Other main thing is that if you leave Canada you should be sure to stay in compliance with the PR Residency Obligation. That is, to avoid being abroad so long you no longer have been IN Canada at least 730 days within the five years preceding the date you actually return here.
The aspect of your situation that is not clear is what happened, and when, in regards to what you describe as:
". . . out of my PR obligation in 2018 and the CBSA officer reported me on the port of entry for not meeting the residency obligation(730) until the end of the PR Card Expiry date, but the minister's delegate decided to do not proceed and consider H&C in my case due to severe hardship I would face if I return to my country of origin . . . "
But this too appears to no longer be relevant to you. In particular, if there was a 44(1) Report for inadmissibility prepared against you, and that was set aside for H&C reasons, and as of NOW you have been present in Canada for more than 730 days within the last five years, any previous failure to comply with the Residency Obligation is cured. Again, what matters, in regards to your PR status and the RO, is that you are currently in compliance and if you leave Canada you are still in compliance when you next return (and again, it warrants repetition for emphasis, that is that you do not go abroad for such a long period of time you have not been in Canada at least 730 days within the previous five years as of the date you arrive back here).
PoE CBSA officer Report and Minister's Delegate H&C Decision:
As just noted, as long as you are currently in compliance with the RO, that event is no longer relevant.
However, a couple clarifications in regards to that process are warranted.
As
@armoured referenced, and as you report, the hardship you would have faced if you lost PR status and had to return to your home country was a H&C factor to be considered in deciding whether to uphold the 44(1) Report or to set it aside for H&C reasons. But not the only one. It appears that happened when you were still in the first five years after landing, and when you still had a valid PR card, and those too are factors that quite likely helped your case.
But for purposes of understanding how that process works, and in particular relating it to other anecdotal reports about PRs in breach and extrapolating what might happen for other PRs approaching a PoE while in breach of the RO, your experience appears to illustrate the more formal adjudication of status and NOT just the exercise of "
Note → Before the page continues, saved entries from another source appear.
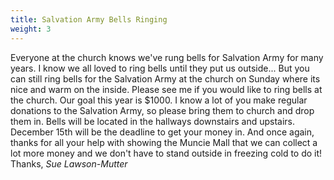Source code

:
 ```yaml
---
title: Salvation Army Bells Ringing
weight: 3
---
```


Everyone at the church knows we've rung bells for Salvation Army for many years. I know we all loved to ring bells until they put us outside... But you can still ring bells for the Salvation Army at the church on Sunday where its nice and warm on the inside. Please see me if you would like to ring bells at the church. Our goal this year is $1000. I know a lot of you make regular donations to the Salvation Army, so please bring them to church and drop them in. Bells will be located in the hallways downstairs and upstairs. December 15th will be the deadline to get your money in. And once again, thanks for all your help with showing the Muncie Mall that we can collect a lot more money and we don't have to stand outside in freezing cold to do it! Thanks, *Sue Lawson-Mutter*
simple leniency at the border examination" resulting in being waived through. The overriding net effect is roughly the same: allowed to keep PR status. And it is likely that leniency played a role in the MD's decision-making. But assuming the first CBSA officer prepared a 44(1) Report, which is what leads to a review by a MD (Minister's Delegate, as designated for that particular transaction, but in practice just another CBSA immigration officer), that constitutes the initiation of a formal adjudication of status. So the MD's decision had a more definitive force and effect, and meant that the breach of the RO was then and there mostly cured.
Nonetheless, the "
pass" you got then does not indicate, let alone guarantee, you would get a similar pass the next time. Particularly if you return to the home country for a significant length of time, the likelihood of facing hardship there will not carry the same H&C weight as before. And even though there is no verifiable database or compilation of numbers, it is almost certain that new PRs (first five years) are often given more leeway. The latter might be offset if a PR for more than five years has otherwise been well established in Canada (ties in Canada being a significant H&C factor), but if in contrast the overall pattern is contrary to the purpose for which PR status was granted (so the person could establish actual residence PERMANENTLY in Canada) the scales tip in the negative direction. Meaning, avoid breaching the RO again going forward.